Door de beperkte schaal waarop de wijn wordt gemaakt, is er geen sprake van een serieuze ‘wijnmakerij’.

De verwerking van de druiven (ontstelen en kneuzen, voorafgegaan door een eventuele spoel-stap) wordt bij voorkeur buiten gedaan. Alleen bij regen en/of bittere koude wordt naar de garage uitgeweken.

De vergisting wordt wel in de garage gedaan. Het overhevelen van de wijn, maar vooral het persen zijn weer klusjes die zich beter lenen om buiten uit te voeren.

Bij het maken van rode wijn, worden de gekneusde druiven in eerste aanzet op de schillen vergist. Deze fase noemt men de pulpgisting. Omdat er op dit moment en in deze fase van het wijnbereidingsproces nog in open (door doeken afgeschermde) kunststof gistcontainers wordt gewerkt, wordt de tijdsduur van de pulpgisting bepaald door het verloop van de alcoholische vergisting. Bij het afnemen van de gistingsintensiteit wordt de ‘wijn-in-wording’ minder tegen de eventuele inwerking van zuurstof beschermd omdat er door de afnemende gisting minder beschermend koolzuur wordt gecreëerd. Dit bepaalt (bij deze methode) het moment waarop de jonge wijn van de pulp wordt gehaald en (na het persen) in glazen ballonflessen wordt overgebracht. In deze flessen vindt onder de bescherming van het waterslot het ‘staartje’ van de alcoholische vergisting plaats.


Mede door het ontbreken van een temperatuurregeling tijdens de pulpgisting kan het moment dat de pulpmost omwille van de bescherming tegen de inwerking van zuurstof moet worden geperst enkele dagen variëren. De tijdsduur van de pulpgisting ligt op dit moment tussen de 5 en 9 dagen.

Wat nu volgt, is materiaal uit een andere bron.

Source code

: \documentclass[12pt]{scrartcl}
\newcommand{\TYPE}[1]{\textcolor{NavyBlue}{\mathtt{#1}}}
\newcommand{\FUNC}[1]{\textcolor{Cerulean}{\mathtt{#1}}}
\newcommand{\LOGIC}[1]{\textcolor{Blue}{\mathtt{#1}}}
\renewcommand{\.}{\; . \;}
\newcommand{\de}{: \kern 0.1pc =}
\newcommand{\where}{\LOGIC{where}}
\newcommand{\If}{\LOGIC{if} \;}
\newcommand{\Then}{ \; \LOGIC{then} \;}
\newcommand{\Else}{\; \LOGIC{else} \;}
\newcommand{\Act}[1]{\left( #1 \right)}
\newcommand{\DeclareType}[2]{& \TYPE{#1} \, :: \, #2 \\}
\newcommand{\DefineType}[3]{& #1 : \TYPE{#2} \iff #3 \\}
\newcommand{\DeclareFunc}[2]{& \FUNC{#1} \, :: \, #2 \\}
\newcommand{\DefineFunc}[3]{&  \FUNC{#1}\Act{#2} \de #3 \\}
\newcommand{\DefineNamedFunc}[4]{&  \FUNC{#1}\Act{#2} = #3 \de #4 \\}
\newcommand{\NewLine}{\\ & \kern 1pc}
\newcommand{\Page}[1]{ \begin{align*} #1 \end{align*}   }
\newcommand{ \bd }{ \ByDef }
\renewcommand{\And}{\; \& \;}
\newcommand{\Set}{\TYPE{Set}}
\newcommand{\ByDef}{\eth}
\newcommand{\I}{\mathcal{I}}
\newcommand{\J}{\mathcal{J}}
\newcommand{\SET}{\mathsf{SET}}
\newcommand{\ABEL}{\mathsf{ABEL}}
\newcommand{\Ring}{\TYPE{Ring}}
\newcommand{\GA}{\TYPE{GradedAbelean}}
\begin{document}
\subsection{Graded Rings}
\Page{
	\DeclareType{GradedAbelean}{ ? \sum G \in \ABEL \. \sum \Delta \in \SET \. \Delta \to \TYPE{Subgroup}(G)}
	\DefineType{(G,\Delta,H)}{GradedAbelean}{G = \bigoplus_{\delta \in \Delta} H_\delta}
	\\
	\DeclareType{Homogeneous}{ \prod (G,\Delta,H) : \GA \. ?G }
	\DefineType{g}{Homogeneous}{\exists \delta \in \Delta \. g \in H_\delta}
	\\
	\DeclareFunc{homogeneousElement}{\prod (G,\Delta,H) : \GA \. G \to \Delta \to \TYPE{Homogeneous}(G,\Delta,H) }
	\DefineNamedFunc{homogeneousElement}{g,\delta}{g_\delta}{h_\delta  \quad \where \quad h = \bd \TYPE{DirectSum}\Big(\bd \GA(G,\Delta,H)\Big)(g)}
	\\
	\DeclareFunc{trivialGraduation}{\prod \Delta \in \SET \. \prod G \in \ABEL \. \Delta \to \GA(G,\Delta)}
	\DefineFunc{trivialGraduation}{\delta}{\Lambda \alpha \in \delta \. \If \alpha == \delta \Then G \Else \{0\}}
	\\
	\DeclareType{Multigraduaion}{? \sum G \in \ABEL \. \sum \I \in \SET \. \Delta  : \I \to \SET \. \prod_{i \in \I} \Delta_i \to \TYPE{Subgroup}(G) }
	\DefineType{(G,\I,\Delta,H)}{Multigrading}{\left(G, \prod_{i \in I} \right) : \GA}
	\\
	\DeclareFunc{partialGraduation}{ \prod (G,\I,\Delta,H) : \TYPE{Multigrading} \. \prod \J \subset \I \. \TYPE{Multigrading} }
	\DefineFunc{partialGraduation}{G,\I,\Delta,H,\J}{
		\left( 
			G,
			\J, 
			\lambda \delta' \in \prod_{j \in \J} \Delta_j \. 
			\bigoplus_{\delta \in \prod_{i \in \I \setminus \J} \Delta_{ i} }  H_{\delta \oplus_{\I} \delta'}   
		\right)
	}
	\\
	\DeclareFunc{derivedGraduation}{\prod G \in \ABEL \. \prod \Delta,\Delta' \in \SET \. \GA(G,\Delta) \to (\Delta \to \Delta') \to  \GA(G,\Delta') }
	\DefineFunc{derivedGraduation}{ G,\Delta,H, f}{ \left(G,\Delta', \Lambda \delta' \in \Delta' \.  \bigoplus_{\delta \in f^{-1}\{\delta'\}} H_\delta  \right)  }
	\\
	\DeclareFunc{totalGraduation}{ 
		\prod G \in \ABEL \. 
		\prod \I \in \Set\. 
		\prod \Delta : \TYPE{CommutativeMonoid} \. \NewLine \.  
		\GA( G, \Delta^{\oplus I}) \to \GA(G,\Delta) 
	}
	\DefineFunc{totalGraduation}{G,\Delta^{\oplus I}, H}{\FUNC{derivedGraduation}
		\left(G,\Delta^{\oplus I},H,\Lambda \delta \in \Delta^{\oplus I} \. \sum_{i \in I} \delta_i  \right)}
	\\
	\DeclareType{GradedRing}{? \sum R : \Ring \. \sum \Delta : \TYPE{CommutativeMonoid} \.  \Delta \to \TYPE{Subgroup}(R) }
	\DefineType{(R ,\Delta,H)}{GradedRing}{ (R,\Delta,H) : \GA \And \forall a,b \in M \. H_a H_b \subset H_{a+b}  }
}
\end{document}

Er bestaan plannen om in de toekomst gebruik te gaan maken van beschermende gassen (zoals bijvoorbeeld argon), RVS-drijfdekseltanks en een vorm van temperatuurregeling, waardoor er meer controle en vrijheid ontstaat in de eerste fase van het wijnbereidingsproces en de wijn zonder risico langer op de pulp kan blijven staan.

Espergaerde rode wijnen ondergaan in sommige gevallen een Biologische Zuur Afbouw (BZA) stap, vaak aangeduid als ‘malolactische vergisting’. Hierbij wordt het in de wijn aanwezige appelzuur door hiervoor gecultiveerde bacteriën omgezet in het veel zachtere melkzuur. De beslissing om deze stap al dan niet uit te voeren, wordt bepaald op basis van de smaak (het karakter van het aanwezige zuur) in de jonge wijn.
Daarnaast krijgen de rode wijnen van Espergaerde zonder uitzondering een houtopvoeding met Frans eikenhout. Omdat de schaal te klein is om dit op eiken barrique te doen, gaat de wijn niet in hout, maar het hout in snippervorm in de wijn.